-- Input records follows --
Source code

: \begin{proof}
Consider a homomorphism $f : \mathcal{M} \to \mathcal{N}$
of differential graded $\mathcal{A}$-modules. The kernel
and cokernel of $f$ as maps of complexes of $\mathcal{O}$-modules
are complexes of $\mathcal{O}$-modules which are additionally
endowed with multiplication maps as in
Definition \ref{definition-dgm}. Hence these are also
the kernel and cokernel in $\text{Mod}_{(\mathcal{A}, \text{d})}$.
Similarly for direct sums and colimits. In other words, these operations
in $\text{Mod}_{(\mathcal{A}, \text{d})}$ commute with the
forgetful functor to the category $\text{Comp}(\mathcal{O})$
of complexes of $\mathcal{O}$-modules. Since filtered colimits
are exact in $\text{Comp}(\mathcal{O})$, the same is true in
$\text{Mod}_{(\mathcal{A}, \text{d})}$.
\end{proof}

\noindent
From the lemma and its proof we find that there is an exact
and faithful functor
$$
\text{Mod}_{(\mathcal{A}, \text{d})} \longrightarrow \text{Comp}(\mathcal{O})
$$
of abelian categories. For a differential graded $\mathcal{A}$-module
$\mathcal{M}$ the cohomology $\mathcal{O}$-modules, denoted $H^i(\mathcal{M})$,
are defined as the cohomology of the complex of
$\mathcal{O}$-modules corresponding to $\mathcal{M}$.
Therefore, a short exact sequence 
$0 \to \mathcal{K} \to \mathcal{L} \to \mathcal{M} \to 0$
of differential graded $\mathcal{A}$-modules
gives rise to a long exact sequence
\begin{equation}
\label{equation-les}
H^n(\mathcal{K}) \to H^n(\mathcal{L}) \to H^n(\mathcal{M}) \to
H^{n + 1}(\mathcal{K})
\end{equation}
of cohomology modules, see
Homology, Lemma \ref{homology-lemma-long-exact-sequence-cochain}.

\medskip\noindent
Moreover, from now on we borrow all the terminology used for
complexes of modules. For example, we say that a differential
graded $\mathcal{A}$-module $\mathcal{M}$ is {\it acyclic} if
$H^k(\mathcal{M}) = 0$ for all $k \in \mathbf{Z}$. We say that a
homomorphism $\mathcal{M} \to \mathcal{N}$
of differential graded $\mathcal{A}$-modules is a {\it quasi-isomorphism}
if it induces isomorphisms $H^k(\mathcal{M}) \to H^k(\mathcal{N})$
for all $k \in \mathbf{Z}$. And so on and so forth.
-- Input records concluded --
Your answer should repeat every entry exactly.

▶ **Answer space**
Source code

: \begin{proof}
Consider a homomorphism $f : \mathcal{M} \to \mathcal{N}$
of differential graded $\mathcal{A}$-modules. The kernel
and cokernel of $f$ as maps of complexes of $\mathcal{O}$-modules
are complexes of $\mathcal{O}$-modules which are additionally
endowed with multiplication maps as in
Definition \ref{definition-dgm}. Hence these are also
the kernel and cokernel in $\text{Mod}_{(\mathcal{A}, \text{d})}$.
Similarly for direct sums and colimits. In other words, these operations
in $\text{Mod}_{(\mathcal{A}, \text{d})}$ commute with the
forgetful functor to the category $\text{Comp}(\mathcal{O})$
of complexes of $\mathcal{O}$-modules. Since filtered colimits
are exact in $\text{Comp}(\mathcal{O})$, the same is true in
$\text{Mod}_{(\mathcal{A}, \text{d})}$.
\end{proof}

\noindent
From the lemma and its proof we find that there is an exact
and faithful functor
$$
\text{Mod}_{(\mathcal{A}, \text{d})} \longrightarrow \text{Comp}(\mathcal{O})
$$
of abelian categories. For a differential graded $\mathcal{A}$-module
$\mathcal{M}$ the cohomology $\mathcal{O}$-modules, denoted $H^i(\mathcal{M})$,
are defined as the cohomology of the complex of
$\mathcal{O}$-modules corresponding to $\mathcal{M}$.
Therefore, a short exact sequence 
$0 \to \mathcal{K} \to \mathcal{L} \to \mathcal{M} \to 0$
of differential graded $\mathcal{A}$-modules
gives rise to a long exact sequence
\begin{equation}
\label{equation-les}
H^n(\mathcal{K}) \to H^n(\mathcal{L}) \to H^n(\mathcal{M}) \to
H^{n + 1}(\mathcal{K})
\end{equation}
of cohomology modules, see
Homology, Lemma \ref{homology-lemma-long-exact-sequence-cochain}.

\medskip\noindent
Moreover, from now on we borrow all the terminology used for
complexes of modules. For example, we say that a differential
graded $\mathcal{A}$-module $\mathcal{M}$ is {\it acyclic} if
$H^k(\mathcal{M}) = 0$ for all $k \in \mathbf{Z}$. We say that a
homomorphism $\mathcal{M} \to \mathcal{N}$
of differential graded $\mathcal{A}$-modules is a {\it quasi-isomorphism}
if it induces isomorphisms $H^k(\mathcal{M}) \to H^k(\mathcal{N})$
for all $k \in \mathbf{Z}$. And so on and so forth.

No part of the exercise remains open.